Q: When in the day/night do you write? How long per day?

A: The middle of the night has always been wildly inspirational for me. My muse revs up in the wee hours. Unfortunately, obligations get in the way of hedonism and since my husband’s alarm goes off at half past the crack of way too darn early, I write from 6:30 a.m. to 2:30 p.m. weekdays. Weekends it’s about ten hours a day.

Q: What’s your writing space like? What’s always within reach?

A: I’ve commandeered the smallest bedroom in the house. I’ve got a U-shaped desk that fills most of the room, some book shelves and a lot of clutter. Two dictionaries (different versions and different eras), my thesaurus and a good baby-name book are always on the corner of the desk. To keep myself motivated, I frame my covers and they’re on the walls. Oh and there’s usually a squeaky ball or other dog toy rolling around the floor.

Q: Where did your most unusual plot idea come from?

A: While I was showering. I felt a tickle on my backside, like the cat had jumped into the shower with me and brushed me with her tail. I swiped my behind, twice, but the tickle wouldn’t go away. Turned out it was just a hair from my head but that gave me the idea for a sci-fi story, where the female lead’s in the shower, feels a tickle on her backside only it turns out she’s getting caught in a space-travel bubble.

Q: Plotter or Pantster? Why?

A: Plotter, always. When I made the decision to stay at home and write full time, I was putting my family’s financial future on the line. I just can’t stand sitting in front of the computer, wasting time figuring out what happens next when my husband’s working his hinny off out in the real world, keeping a roof over our heads. I tried writing by the seat of my pants once. It lasted one day before I got so frustrated I wanted to knock my head against the wall.

Q: Name one thing that your readers would be surprised to know about you.

A: I’m dull. Really dull. I spend so much time inside my head that when I finally get around real people, I’m a sponge. I’m enthralled by their ideas, interests, the sound of the human voice. Basically, I ask questions, listen, and not much else.

Q: Ever been told, “Um…sweetie, that’s not how it works?”

A: Oh yeah. My first editor, she grilled me on the choreography of one of my sex scenes. I had the hero stretched out on the bed, and the heroine crawling up from the foot of the bed. My editor kept telling me the body positions didn’t work, couldn’t work, and if I’d try it out myself, I’d know that. Well, I HAD tried it out (giggle) and it DID work. Nowadays, I realize it wasn’t the choreography, but my description that was rubbish.

Q: Any tips for aspiring writers?

A: Write. Seriously, just plunk your backside in a chair and write something. Anything’s better than that sentence you DIDN’T write down. Join a local writers’ group. (I recommend Romance Writers of America, for starters.) The fellowship’s terrific, you’ll hear about seminars and courses, you’ll pick up all sorts of cool, insider information from published members.

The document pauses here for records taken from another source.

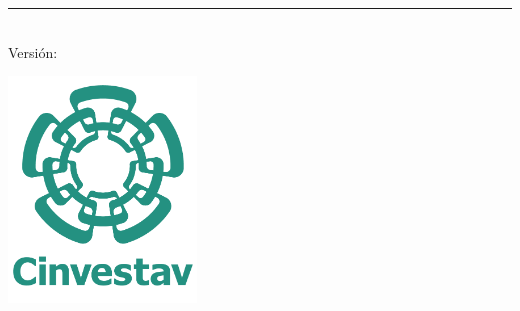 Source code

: %
\begin{titlepage}
	\flushright
	\hfill
	\vfill
	{\LARGE\thesisTitle \par}
	\rule[5pt]{\textwidth}{.4pt} \par
	{\Large\thesisName}
	\vfill
	\textit{\large\thesisDate} \\
	Versión: \thesisVersion
\end{titlepage}


\begin{titlepage}
	\tgherosfont
	\centering

	\includegraphics[width=5cm]{gfx/logospng1.png} \\[2mm]
	{\LARGE \thesisUniversity} \\[2mm]
	\Large{\thesisUniversityDepartment} \\[4mm]


\end{titlepage}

Q: Do you have a guilty pleasure?

A: Chocolate. But then there’s not really all that much guilt involved.

Q: What kind of books do you read for fun?

A: Steamy romances, horror, suspense…Jan Springer and Barbara Sheridan are two of my favourites. I’m a huge Stephen King fan, Patrick O’Brian too. I re-read the Harry Potter series every other year or so. I adore Pride And Prejudice but (I’m prepared to dodge flaming pitchforks here) Austen wrote from her socio-economic sphere and didn’t tell us anything about the lower or serving classes. Whenever I read one of her books, I make up side stories in my head, about the lives of the servants that she glanced over.

Q: What do you do to unwind and relax?

A: Walk the dog, hang out with my husband in the evening, work in the garden, do laundry. Yes, laundry. Life spins out of control sometimes and being able to clean and fold something that was messy and disorganized, helps center me. Jeesh, does that mean I’m going a bit psycho?